Doenças surgem na região atingida pelo rompimento da Barragem Mina do Feijão

Os riscos à saúde pública começam preocupar em muito as autoridades de saúde em Minas Gerais, face a catástrofe ocorrida com o rompimento da Barragem Mina Córrego do Feijão. A amplitude desta tragédia afetou peno menos cerca de 40 mil pessoas, devido à ligação seja por elo familiar, amizades e mesmo devido ao grau desta tragédia que gerou uma comoção ampla não somente na região de Brumadinho, porém, em todo o país. Imprensa mundial continuam repercutindo esta catástrofe em Brumadinho (MG). Sintomas como depressão; dengue; febre amarela e de outras doenças possíveis de ocorrerem nesta região arrasada devido ao rompimento da Barragem Mina 1 Córrego do Feião.

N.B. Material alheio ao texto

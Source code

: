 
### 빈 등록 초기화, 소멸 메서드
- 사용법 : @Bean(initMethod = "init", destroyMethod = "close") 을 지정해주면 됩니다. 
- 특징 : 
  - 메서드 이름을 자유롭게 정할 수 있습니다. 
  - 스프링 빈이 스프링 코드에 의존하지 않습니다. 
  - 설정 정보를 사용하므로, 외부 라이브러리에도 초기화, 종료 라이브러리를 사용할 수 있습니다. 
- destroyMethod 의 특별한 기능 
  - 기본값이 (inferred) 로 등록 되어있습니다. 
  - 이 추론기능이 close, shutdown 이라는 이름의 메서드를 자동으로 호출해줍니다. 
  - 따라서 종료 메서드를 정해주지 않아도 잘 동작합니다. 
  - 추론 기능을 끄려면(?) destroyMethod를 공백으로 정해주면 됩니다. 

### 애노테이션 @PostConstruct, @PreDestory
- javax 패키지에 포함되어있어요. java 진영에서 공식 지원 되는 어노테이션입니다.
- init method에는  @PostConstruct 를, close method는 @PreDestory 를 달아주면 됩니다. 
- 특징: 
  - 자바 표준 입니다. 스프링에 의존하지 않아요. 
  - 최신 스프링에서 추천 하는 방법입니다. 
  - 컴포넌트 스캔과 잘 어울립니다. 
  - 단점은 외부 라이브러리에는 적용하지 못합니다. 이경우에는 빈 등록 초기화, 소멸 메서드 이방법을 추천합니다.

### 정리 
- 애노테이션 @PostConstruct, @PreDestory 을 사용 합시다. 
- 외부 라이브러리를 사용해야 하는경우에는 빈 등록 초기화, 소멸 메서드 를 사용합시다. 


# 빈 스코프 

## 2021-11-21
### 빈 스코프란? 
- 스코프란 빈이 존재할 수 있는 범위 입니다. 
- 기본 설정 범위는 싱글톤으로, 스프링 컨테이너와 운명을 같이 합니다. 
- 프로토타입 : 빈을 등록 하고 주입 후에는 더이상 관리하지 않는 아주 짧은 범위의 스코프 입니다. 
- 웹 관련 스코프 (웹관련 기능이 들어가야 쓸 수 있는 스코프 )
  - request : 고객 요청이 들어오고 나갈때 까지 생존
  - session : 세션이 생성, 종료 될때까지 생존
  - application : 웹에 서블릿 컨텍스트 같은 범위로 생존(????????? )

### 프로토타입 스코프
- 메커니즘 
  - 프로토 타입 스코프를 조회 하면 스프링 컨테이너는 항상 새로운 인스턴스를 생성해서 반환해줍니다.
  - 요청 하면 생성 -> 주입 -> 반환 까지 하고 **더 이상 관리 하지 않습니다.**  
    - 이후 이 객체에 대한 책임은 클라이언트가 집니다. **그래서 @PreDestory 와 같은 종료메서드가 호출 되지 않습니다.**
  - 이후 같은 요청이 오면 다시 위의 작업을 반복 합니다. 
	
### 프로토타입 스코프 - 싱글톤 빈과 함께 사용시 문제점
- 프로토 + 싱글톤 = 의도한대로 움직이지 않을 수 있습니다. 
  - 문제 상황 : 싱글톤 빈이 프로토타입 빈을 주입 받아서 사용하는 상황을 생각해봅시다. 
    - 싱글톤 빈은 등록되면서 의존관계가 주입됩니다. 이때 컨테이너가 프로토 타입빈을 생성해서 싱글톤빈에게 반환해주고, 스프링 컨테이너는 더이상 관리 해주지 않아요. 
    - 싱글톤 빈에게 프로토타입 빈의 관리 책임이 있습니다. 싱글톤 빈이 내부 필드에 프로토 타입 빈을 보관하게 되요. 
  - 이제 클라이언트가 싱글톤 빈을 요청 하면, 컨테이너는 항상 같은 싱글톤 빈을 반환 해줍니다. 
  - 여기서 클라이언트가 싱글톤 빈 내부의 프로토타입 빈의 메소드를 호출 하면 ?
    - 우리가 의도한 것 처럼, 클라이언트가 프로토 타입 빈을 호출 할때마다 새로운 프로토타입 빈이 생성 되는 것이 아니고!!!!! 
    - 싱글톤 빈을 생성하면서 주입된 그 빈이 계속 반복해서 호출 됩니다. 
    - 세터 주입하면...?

Investigações pouco avançam e preocupa o Brasil

Assim como ocorreu com a tragédia de Barragem em Mariana (MG), em que 19 pessoas morreram e centenas de famílias tiveram que abandonar suas casas, terras que eram cultivas, e cuja tragédia ainda não chegou a conclusão sob o que de fato provocou o rompimento daquela barragem que provocou dano imensuráveis ao Rio Doce, até os rejeitos atingirem o mar, percorrendo quase 600 quilômetros de distância da origem deste rompimento. E a demora dos órgãos públicos responsáveis em dar uma resposta transparente à sociedade brasileira e em especial às vítimas atingidas pela tragédia em Mariana (MG), faz com que agora, diante do rompimento da Barragem Mina 1 Córrego do Feijão, em Brumadinho (MG), cuja obra pertence à VALE S/A - que possui quase 150 barragens pelo país; não repita os mesmos vícios de omissões quanto desde à elaboração de projetos de barragens, áreas onde serão instaladas para explorações de minérios; segurança ampla interna e externa da área e seu entorno; licenciamentos ambientais e quanto também aos incentivos fiscais que governos liberam para com empresas o gênero; dentre outros riscos e condições para com liberação da exploração de riquezas minerais no Brasil.

 

Impedir que doações financeiras para campanhas sejam realizadas por este setor, dentre outros setores da economia e que obtém contrapartidas bilionárias de governos e sem retorno social, ambiental e econômico como deveriam ocorrer a altura do que os lucros bilionários são proporcionados por estas explorações de riquezas minerais no Brasil. Portanto, ampla investigação, transparência, responsabilizar e a Justiça punir, são fatores essenciais para que catástrofes como estas não se repitam mais no Brasil.